Here, a Bob is hanging inside a block which is moving with acceleration $7.5m/s^2$.
Then, it has been solved that if the block moves with this acceleration. The angle subtended by the Bob inside the block is 37 degree. Now, my Q is if the Bob is accelerating, not moving with constant velocity. Then , it’s angle would keep on changing. There is no one value of theta where it would remain constant. If yes , then how is it that for this Q we were able to find a value for Theta.
If you obtain the equation of motion you get:
$$\ddot \varphi+\frac{g\,\sin(\varphi)-a\,\cos(\varphi)}{l}=0\tag 1$$
where a is the acceleration.
for a steady state $~\ddot \varphi=0~$ you obtain
$$a=\tan(\varphi_0)\,g$$
for non steady state you have to solve first the differential equation and get $~\varphi(t)$, again for $~\ddot \varphi(t)=0~$ you get:
$$a=\tan(\varphi(t)\bigg|_{\ddot \varphi=0})\,g$$
simulation results:
data : $~\varphi_0=0.1~,a=2~,l=1~,g=10$
you can see that for $~\ddot\varphi(t)=0~,\frac{a}{g}=0.2=~$ const.
In the frame of reference moving with the bob, the bob experiences three forces: gravity, the force from tension, and the fictitious force $-ma$ from the acceleration $a$. The fictitious force arises because we are observing the bob from an accelerating (non-inertial) frame of referene. The bob swings as shown, increasing the angle $\theta$, until the component of tension to the right equals the fictitious force to the left. At that time, these two forces cancel and the bob remains at a fixed final angle $\theta$. The component of tension upward counters the force of gravity downward. So, at the fixed angle $\theta$, the bob is in equilibrium and $\theta$ remains fixed. At this time, $Tsin \theta = ma$, and $Tcos\theta = mg$ as your figure shows.
It is tension that counters the fictitious force and keeps the bob fixed in the moving reference frame.
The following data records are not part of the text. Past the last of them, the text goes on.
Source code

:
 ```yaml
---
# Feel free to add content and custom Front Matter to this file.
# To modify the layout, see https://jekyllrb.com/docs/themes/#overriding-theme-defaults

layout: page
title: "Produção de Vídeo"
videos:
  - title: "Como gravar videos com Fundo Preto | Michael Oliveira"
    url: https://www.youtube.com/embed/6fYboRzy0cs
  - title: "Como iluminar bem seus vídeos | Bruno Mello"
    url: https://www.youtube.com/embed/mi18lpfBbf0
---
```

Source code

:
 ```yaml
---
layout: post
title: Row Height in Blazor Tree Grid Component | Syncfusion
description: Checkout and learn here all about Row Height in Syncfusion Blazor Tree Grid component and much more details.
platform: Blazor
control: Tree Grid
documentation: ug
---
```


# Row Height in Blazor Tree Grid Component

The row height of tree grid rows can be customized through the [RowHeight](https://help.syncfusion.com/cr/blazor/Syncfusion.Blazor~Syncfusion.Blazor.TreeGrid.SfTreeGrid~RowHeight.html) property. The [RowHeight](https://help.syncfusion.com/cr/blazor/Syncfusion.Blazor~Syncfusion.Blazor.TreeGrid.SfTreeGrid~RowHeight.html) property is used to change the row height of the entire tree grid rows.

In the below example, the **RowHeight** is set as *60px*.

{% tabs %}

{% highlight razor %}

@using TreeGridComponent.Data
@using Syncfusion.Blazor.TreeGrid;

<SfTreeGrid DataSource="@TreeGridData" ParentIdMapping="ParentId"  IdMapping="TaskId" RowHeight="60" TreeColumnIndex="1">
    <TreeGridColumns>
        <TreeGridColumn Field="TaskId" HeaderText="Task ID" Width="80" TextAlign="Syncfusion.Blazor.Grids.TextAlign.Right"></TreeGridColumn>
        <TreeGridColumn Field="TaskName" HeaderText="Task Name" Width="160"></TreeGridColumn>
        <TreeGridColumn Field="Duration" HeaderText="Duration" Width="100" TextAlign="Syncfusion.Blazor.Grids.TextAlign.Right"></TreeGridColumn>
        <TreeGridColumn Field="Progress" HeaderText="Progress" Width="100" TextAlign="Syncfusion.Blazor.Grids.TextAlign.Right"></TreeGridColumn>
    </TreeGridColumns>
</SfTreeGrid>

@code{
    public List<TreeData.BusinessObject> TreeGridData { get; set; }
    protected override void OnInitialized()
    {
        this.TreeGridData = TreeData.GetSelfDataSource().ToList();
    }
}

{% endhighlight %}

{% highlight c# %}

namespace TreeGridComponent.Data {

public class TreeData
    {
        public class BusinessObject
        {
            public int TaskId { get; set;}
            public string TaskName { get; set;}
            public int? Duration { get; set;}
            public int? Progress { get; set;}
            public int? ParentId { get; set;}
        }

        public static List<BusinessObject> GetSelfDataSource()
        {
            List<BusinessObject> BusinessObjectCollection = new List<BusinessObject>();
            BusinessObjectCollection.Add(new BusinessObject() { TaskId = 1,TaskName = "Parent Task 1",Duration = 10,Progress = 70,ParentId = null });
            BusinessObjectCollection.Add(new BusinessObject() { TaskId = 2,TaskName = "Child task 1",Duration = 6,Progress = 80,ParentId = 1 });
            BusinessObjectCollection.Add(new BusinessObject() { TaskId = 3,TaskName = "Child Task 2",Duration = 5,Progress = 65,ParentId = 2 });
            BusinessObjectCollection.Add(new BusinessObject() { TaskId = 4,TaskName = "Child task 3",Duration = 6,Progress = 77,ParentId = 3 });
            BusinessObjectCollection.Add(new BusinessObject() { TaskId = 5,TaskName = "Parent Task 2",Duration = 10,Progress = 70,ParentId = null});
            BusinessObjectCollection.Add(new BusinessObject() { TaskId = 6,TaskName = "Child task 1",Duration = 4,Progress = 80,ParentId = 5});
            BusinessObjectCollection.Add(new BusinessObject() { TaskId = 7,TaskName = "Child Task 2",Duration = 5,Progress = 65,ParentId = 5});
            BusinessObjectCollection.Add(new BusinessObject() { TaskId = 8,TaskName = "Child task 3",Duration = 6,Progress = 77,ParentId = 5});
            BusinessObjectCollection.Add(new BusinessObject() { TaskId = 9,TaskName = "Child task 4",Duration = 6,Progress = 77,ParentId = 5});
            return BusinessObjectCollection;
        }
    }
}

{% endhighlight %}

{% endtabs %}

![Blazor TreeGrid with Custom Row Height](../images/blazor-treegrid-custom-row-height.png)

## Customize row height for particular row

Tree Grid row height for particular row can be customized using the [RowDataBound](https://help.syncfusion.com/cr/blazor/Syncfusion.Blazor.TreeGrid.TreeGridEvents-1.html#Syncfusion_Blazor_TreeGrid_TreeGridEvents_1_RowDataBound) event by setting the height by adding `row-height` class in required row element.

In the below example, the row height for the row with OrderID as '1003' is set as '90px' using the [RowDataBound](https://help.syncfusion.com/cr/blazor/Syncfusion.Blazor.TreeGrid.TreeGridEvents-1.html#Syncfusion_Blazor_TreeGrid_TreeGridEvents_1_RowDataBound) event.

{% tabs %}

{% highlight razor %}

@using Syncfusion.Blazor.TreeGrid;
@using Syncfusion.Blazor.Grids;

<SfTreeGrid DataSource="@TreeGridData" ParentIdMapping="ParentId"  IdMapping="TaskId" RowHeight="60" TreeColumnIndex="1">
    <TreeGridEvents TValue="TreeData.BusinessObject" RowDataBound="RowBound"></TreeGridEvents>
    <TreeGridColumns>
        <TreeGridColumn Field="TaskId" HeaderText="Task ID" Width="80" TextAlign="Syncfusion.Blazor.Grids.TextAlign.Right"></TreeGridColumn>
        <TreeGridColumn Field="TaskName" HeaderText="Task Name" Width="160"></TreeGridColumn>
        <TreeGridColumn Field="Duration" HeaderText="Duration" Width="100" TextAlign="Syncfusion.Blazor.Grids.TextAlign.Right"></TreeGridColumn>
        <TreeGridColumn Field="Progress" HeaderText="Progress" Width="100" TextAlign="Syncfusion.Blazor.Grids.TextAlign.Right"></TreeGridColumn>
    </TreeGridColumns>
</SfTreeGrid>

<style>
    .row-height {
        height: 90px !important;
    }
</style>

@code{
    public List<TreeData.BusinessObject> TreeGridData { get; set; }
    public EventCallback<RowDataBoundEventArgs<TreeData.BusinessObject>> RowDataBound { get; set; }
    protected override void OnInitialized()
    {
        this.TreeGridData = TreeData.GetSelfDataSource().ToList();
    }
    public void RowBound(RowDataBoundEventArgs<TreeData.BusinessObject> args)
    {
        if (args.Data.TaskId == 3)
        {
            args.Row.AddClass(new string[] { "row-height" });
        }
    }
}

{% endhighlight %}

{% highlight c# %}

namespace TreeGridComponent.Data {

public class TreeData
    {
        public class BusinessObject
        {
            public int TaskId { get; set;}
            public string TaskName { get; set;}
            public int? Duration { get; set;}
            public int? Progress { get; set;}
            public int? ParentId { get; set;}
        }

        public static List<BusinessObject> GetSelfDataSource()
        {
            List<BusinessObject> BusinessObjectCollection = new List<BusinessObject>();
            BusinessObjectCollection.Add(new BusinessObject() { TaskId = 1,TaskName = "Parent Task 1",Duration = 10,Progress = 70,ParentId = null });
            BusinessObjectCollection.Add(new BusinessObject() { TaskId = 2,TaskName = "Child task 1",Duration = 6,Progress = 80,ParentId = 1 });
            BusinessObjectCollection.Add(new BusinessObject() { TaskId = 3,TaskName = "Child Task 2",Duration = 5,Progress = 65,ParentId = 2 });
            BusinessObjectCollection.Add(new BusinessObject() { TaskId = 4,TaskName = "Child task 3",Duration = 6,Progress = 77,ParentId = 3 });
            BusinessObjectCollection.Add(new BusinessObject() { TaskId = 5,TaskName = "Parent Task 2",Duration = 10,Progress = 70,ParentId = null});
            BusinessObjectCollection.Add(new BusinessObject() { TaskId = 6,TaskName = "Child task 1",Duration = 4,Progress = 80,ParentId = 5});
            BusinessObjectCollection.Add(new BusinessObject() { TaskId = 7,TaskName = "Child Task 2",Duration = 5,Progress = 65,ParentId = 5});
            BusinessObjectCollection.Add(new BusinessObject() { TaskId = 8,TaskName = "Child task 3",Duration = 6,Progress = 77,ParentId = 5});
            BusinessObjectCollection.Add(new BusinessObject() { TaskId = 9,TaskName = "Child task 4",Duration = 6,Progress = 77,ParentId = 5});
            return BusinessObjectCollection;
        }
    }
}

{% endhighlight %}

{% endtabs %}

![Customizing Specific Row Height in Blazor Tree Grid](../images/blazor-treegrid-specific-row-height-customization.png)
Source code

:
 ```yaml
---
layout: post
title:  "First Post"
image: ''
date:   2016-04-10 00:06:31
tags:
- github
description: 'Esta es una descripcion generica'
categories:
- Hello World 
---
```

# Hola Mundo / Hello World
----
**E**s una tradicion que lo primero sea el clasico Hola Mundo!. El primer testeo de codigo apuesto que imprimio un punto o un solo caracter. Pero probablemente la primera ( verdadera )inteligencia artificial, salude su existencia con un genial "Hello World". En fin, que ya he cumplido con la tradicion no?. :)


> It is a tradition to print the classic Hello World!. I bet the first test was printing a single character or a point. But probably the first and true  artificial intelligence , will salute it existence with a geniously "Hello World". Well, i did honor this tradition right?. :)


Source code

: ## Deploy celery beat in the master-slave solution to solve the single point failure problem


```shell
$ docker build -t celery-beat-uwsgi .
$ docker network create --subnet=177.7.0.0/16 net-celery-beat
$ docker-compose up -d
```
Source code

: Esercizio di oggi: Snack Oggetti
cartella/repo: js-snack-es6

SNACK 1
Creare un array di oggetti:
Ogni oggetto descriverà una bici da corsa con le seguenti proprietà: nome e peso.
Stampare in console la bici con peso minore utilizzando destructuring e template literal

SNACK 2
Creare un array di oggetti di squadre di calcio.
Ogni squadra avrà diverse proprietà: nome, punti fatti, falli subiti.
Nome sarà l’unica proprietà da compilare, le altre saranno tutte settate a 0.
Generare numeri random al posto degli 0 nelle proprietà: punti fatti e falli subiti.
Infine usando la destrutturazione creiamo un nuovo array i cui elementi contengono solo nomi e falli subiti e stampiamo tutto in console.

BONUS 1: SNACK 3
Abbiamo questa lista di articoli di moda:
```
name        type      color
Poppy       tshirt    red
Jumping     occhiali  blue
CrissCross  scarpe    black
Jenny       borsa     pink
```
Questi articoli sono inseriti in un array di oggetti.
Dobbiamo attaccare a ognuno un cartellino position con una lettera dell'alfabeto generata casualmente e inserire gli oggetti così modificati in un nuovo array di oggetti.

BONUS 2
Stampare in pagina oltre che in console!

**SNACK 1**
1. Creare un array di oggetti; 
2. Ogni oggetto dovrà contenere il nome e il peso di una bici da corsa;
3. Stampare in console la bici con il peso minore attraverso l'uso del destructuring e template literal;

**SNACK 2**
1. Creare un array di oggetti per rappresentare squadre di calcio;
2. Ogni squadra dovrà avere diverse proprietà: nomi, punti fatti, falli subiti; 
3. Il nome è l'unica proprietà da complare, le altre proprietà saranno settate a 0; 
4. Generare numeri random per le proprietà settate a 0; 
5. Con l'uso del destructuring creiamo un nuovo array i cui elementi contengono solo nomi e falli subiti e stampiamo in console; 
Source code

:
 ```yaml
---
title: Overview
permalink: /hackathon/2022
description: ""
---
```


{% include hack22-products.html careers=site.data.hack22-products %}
In the moving reference frame the equilibrium position of the bob is at the angle $tan\theta = a/g$ as indicated in your picture. (With no acceleration of the block, $a = 0$ and $\theta = 0$; the bob hangs vertically.) If you give the bob a slight tap, it acts as a pendulum and oscillates about the equilibrium angle $\theta$ which is not zero when the block is accelerating. See Time period of a simple pendulum in an accelerated frame on this exchange.
If I get it right, you are getting confused over the fact that when viewed from earth, we will see the bob accelerating forward (alongside the box), which means that the bob will have a different velocity from before at each instant, so how can we set an angle of the string with the vertical, at which the bob will move?
The reason is that the bob is not the only one that is accelerating from the ground frame. The box to which it is tied is also accelerating. What's more, the horizontal component of the box is the same as that of the bob. So, for every distance that the bob travels, the roof will also travel the same distance forward, keeping the angle constant.
This can be seen in how we make both the bob and the box come to a stop on changing the frame of reference to the box. In this F.O.R. , we (the observer) move the same distance that the bob would have moved, if it were viewed from F.O.R. taken as earth, making the bob move an effective of $0$ distance in this F.O.R. Hence, the angle it makes with the vertical is constant as the bob is effectively at rest W.R.T. the observer in the F.O.R. of the box.